Similarly, plaintiffs in the Louisiana case — the Louisiana NAACP, Power Coalition for Equity and Justice, and a handful of individuals — argue that even though Black residents make up one-third of their states’ populations, they can only currently elect their candidate of choice in one out of the six congressional districts.
The lawsuit argues that by failing to include a second minority opportunity district, the new Republican-enacted congressional map dilutes the voting strength of Black residents in violation of Section 2 of the Voting Rights Act.
The U.S. District Court Middle District of Louisiana has already affirmed that Louisiana’s congressional map likely violated the Voting Rights Act. However, a remedial hearing is scheduled for Feb. 5 in the United States District Court of Appeals Fifth Circuit, with the state arguing that private parties can’t bring claims under Section 2 of the Voting Rights Act.
The 13 Republican attorneys generals who signed on to the brief supporting the argument state that Section 2 provides that only the U.S. Attorney General has the authority to enforce the guarantees of the 14th and 15th Amendments.
“That question is answered in Section 12, which provides the enforcement mechanisms — criminal and civil enforcement actions by the federal government…,” the brief states, “because ‘the express provision of one method of enforcing a substantive rule suggests that Congress intended to preclude others.'”

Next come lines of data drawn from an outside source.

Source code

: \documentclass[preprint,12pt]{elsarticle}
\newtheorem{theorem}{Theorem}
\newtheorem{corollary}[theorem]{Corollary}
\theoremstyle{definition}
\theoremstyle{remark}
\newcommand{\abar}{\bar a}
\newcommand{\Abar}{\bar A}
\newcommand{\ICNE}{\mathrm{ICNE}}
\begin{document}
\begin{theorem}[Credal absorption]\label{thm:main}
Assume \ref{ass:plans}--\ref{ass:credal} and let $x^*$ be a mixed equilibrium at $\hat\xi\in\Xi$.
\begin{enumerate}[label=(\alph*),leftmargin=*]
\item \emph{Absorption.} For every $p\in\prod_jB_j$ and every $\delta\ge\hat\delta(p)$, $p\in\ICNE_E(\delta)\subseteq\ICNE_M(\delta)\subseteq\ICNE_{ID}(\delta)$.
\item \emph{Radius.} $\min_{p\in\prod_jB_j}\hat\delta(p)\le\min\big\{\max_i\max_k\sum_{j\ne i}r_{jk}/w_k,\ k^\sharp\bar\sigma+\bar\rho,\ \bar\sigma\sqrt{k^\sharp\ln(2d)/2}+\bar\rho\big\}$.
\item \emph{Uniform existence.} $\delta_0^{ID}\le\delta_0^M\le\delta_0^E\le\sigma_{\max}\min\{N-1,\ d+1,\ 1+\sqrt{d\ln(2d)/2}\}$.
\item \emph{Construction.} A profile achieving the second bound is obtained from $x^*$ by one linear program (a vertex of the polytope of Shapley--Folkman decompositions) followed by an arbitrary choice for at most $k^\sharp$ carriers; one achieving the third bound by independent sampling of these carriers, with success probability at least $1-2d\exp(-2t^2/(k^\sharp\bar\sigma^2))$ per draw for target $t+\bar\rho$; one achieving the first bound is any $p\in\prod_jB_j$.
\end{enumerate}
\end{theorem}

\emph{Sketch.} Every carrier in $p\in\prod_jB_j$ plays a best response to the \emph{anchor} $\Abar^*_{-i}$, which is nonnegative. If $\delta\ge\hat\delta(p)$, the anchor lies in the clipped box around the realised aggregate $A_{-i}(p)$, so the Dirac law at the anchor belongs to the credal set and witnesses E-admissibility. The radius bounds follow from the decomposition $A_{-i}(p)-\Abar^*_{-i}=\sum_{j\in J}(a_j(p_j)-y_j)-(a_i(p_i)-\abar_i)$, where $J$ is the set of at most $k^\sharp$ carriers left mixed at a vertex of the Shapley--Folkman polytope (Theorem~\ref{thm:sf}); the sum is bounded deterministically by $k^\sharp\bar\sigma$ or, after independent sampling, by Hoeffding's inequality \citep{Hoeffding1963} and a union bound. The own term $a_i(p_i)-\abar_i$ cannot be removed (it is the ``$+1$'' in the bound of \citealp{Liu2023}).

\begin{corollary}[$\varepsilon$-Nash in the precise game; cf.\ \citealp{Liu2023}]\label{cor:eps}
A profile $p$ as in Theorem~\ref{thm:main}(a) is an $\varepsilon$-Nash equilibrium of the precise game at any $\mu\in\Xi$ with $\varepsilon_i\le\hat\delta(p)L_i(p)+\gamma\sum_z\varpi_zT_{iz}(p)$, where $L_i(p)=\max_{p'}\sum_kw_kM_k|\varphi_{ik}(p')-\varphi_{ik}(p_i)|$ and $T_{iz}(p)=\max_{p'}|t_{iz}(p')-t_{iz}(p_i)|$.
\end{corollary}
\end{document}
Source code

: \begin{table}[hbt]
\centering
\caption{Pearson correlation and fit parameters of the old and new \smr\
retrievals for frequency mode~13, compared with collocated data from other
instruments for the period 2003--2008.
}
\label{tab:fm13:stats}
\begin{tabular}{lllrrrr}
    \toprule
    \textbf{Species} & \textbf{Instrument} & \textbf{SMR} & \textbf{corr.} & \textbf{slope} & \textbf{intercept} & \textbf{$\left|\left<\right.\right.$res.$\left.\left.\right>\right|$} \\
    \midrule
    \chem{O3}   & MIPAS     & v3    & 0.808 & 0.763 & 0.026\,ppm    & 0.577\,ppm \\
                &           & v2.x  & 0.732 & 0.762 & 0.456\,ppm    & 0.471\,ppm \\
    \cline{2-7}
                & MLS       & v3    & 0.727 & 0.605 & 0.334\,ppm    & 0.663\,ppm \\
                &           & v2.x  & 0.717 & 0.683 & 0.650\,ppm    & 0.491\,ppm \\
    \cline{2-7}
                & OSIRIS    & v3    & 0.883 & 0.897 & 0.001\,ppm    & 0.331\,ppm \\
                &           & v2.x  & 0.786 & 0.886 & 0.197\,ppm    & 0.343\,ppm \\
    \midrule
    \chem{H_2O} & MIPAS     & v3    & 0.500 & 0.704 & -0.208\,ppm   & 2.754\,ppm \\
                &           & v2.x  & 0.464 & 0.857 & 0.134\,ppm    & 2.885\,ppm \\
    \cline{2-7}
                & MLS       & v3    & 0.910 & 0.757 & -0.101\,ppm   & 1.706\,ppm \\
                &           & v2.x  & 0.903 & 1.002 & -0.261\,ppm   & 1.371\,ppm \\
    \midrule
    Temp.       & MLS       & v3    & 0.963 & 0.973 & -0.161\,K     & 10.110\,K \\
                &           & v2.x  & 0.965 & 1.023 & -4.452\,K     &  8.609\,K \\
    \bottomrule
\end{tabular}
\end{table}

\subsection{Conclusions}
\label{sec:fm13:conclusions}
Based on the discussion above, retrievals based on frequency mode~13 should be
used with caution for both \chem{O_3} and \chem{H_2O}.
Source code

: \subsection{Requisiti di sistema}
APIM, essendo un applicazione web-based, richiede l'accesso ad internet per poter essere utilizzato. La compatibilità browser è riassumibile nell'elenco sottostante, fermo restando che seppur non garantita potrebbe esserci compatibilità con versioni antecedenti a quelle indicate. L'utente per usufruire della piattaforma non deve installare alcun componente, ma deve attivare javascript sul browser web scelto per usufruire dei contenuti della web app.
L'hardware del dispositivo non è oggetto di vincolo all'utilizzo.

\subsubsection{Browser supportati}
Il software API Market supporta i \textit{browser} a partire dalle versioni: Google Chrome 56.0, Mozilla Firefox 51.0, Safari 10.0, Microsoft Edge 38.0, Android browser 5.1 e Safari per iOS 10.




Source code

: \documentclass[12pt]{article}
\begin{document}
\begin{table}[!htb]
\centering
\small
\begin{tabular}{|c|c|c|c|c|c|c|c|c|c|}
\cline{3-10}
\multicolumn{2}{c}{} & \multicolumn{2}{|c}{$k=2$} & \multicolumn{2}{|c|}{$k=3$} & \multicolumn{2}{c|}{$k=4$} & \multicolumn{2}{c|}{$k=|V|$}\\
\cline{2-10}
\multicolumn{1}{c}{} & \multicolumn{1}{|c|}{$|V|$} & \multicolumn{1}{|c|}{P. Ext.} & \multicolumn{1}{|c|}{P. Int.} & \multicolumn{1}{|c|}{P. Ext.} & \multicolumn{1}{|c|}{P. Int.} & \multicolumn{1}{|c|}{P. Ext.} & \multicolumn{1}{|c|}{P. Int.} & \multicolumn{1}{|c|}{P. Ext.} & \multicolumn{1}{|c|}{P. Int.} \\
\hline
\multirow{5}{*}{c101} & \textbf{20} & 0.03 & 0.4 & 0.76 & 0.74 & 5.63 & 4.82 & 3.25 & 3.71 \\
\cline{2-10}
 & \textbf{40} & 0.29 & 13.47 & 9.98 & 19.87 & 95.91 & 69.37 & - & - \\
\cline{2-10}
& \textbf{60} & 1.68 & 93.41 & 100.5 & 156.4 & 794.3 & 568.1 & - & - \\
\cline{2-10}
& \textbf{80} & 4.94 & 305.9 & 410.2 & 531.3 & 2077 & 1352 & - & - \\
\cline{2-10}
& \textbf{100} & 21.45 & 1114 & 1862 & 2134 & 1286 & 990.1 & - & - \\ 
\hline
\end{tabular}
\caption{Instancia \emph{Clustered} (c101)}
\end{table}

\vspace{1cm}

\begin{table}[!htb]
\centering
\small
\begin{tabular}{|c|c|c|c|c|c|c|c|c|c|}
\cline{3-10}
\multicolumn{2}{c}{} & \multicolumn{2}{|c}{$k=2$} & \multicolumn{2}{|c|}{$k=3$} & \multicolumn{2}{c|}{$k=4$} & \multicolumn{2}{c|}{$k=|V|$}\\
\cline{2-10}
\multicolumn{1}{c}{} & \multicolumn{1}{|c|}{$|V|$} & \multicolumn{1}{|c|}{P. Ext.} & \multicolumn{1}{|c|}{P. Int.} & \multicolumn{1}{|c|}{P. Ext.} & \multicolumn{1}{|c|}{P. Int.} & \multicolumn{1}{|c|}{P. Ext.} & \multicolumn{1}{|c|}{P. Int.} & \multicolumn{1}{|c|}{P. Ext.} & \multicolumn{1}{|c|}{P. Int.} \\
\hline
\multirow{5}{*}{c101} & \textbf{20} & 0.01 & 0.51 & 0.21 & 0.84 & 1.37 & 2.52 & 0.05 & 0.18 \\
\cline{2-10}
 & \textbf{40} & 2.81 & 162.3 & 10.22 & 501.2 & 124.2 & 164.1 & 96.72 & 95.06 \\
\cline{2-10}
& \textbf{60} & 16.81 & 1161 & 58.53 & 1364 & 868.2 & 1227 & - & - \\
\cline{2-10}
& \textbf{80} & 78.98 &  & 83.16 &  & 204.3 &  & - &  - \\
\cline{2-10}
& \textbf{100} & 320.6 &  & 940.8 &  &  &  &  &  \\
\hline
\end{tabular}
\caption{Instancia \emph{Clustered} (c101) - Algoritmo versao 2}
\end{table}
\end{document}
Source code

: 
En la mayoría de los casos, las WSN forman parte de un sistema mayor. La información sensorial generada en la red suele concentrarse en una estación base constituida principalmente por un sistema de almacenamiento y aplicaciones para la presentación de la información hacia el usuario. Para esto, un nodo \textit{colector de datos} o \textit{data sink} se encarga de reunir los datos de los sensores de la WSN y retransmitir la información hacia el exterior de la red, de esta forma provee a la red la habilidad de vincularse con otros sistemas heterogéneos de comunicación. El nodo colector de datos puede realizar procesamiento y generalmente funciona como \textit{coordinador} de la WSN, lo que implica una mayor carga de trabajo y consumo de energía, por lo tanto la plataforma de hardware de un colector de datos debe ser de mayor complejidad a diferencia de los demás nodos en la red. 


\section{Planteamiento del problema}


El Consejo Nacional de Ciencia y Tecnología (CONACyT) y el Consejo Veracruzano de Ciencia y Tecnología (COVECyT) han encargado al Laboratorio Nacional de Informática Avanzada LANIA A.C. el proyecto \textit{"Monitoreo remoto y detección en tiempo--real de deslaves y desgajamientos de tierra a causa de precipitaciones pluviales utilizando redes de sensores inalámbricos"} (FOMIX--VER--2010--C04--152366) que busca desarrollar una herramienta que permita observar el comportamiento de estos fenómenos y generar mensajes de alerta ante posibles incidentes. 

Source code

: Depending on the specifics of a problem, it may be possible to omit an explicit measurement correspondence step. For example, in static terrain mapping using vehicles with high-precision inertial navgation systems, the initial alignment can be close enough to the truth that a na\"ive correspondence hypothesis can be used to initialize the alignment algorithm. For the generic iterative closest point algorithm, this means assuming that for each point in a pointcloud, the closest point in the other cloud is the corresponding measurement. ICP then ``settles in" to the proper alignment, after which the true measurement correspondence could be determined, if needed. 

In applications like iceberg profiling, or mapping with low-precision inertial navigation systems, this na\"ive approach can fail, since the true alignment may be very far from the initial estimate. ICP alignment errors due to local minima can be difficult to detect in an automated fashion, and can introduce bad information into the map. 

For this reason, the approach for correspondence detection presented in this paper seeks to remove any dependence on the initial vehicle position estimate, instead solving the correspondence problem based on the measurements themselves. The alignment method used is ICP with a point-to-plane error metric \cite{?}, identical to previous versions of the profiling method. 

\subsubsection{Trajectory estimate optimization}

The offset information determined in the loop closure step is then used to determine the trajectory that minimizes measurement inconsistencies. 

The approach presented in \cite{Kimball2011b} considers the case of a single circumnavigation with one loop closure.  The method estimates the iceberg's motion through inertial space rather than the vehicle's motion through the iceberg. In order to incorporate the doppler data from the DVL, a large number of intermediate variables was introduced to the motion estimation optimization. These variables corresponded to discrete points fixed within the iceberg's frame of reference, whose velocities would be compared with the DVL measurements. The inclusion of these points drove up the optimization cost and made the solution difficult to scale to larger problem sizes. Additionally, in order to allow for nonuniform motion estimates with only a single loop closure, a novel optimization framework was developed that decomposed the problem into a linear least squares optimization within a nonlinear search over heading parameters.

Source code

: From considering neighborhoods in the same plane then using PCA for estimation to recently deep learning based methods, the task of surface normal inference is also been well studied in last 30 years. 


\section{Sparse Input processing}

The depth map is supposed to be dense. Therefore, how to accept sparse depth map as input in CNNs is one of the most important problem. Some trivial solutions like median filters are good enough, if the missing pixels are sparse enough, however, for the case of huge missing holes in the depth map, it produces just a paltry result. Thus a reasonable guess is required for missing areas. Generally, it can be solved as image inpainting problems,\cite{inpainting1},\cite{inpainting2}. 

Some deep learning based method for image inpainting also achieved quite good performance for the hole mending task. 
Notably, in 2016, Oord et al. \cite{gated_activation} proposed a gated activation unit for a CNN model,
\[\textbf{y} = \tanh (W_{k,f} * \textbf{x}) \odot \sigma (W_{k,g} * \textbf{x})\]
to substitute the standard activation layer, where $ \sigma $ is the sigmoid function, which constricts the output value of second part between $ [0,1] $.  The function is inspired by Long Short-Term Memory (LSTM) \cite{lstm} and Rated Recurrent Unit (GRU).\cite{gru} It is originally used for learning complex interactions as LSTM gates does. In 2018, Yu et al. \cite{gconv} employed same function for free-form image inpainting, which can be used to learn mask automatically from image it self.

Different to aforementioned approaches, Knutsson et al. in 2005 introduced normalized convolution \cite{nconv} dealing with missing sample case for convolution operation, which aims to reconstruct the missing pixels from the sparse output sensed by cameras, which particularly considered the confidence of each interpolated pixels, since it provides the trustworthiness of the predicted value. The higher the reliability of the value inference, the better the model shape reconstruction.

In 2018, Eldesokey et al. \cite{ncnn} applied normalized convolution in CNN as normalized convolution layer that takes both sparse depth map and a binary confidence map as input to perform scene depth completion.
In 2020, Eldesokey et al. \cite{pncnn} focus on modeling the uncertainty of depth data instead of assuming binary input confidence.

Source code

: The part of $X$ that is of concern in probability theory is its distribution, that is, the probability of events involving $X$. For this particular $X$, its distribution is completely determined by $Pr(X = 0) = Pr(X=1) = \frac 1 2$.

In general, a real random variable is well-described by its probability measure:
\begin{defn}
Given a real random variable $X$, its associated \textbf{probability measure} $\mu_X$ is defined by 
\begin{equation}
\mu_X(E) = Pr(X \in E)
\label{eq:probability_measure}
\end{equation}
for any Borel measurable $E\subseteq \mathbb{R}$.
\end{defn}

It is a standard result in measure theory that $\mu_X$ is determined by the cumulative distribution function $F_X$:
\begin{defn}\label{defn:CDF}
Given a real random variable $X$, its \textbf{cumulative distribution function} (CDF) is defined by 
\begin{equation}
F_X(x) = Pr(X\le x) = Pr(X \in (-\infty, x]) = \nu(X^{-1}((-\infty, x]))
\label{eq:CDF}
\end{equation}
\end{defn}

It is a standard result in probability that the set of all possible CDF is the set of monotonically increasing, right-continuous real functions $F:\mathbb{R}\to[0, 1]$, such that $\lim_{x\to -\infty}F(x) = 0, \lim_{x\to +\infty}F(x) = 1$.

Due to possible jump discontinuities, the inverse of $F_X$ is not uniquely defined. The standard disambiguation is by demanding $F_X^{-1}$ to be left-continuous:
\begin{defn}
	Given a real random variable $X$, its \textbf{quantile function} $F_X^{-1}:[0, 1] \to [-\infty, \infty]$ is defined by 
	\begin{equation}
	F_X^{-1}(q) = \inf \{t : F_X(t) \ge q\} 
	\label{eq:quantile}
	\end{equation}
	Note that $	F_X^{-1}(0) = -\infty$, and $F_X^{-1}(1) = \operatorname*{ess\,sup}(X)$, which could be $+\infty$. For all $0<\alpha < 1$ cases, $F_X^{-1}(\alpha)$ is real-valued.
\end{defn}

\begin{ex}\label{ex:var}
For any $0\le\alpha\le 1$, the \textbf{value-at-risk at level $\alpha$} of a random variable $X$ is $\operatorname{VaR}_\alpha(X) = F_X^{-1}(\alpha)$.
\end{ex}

The attorneys general referenced a similar case in Arkansas where a three-judge panel of the Eighth U.S. Circuit Court of Appeals sided with the state.
“If the text and structure of (Section) 2 and (Section) 12 show anything, it is that Congress intended to place enforcement in the hands of the Attorney General, rather than private parties,” the Court stated in the Arkansas case.
The amicus brief also argues that there is no Section 2 liability unless it is shown that members of a protected class “have less opportunity” not just “to elect representatives of their choice” but also “to participate in the political process.”
“There was no finding by the district court or panel that Black Louisianans today are denied the opportunity to register to vote, exercise their right to vote, choose the political party they desire to support, or participate equally in its affairs,” the amicus brief states. “To the contrary, the district court noted the lack of ‘specific evidence’ of disparities in ‘political participation outcomes’ regarding ‘levels of black voter registration, … turnout among black voters, or any other factor tending to show that past discrimination has affected their ability to participate in the political process.”
Attorneys general from Idaho, Indiana, Iowa, Kansas, Mississippi, Montana, Nebraska, South Carolina, Texas and West Virginia also signed on supporting Louisiana.
After the 2020 Census, states were tasked with redrawing state and congressional districts to accommodate updated population numbers. Since then, new district maps have been challenged in more than a dozen states.